Instructions for the task –
The answer must be an exact transcription of the lines below from the first through the one containing "This tag is part", with the pictures left out; please add nothing else.

Dataset excerpts –

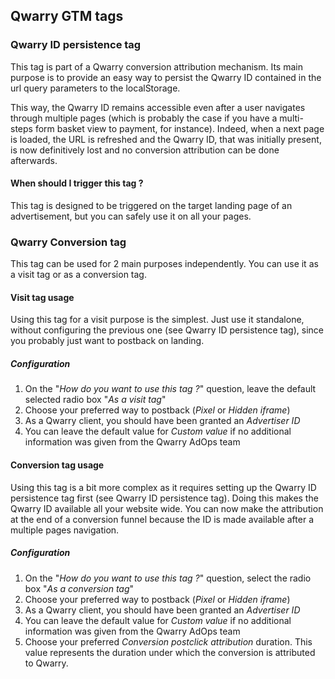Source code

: ## Qwarry GTM tags

### Qwarry ID persistence tag

This tag is part of a Qwarry conversion attribution mechanism. Its main purpose is to provide an easy way to persist the Qwarry ID contained in the url query parameters to the localStorage.

This way, the Qwarry ID remains accessible even after a user navigates through multiple pages (which is probably the case if you have a multi-steps form basket view to payment, for instance). Indeed, when a next page is loaded, the URL is refreshed and the Qwarry ID, that was initially present, is now definitively lost and no conversion attribution can be done afterwards.

#### When should I trigger this tag ?

This tag is designed to be triggered on the target landing page of an advertisement, but you can safely use it on all your pages.

### Qwarry Conversion tag

This tag can be used for 2 main purposes independently. You can use it as a visit tag or as a conversion tag.

#### Visit tag usage

Using this tag for a visit purpose is the simplest. Just use it standalone, without configuring the previous one (see Qwarry ID persistence tag), since you probably just want to postback on landing.

##### Configuration

1. On the "*How do you want to use this tag ?*" question, leave the default selected radio box "*As a visit tag*"
2. Choose your preferred way to postback (*Pixel* or *Hidden iframe*)
3. As a Qwarry client, you should have been granted an *Advertiser ID*
4. You can leave the default value for *Custom value* if no additional information was given from the Qwarry AdOps team

#### Conversion tag usage

Using this tag is a bit more complex as it requires setting up the Qwarry ID persistence tag first (see Qwarry ID persistence tag). Doing this makes the Qwarry ID available all your website wide. You can now make the attribution at the end of a conversion funnel because the ID is made available after a multiple pages navigation.

##### Configuration

1. On the "*How do you want to use this tag ?*" question, select the radio box "*As a conversion tag*"
2. Choose your preferred way to postback (*Pixel* or *Hidden iframe*)
3. As a Qwarry client, you should have been granted an *Advertiser ID*
4. You can leave the default value for *Custom value* if no additional information was given from the Qwarry AdOps team
5. Choose your preferred *Conversion postclick attribution* duration. This value represents the duration under which the conversion is attributed to Qwarry.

Exercise answer –
Source code

: ## Qwarry GTM tags

### Qwarry ID persistence tag

This tag is part of a Qwarry conversion attribution mechanism. Its main purpose is to provide an easy way to persist the Qwarry ID contained in the url query parameters to the localStorage.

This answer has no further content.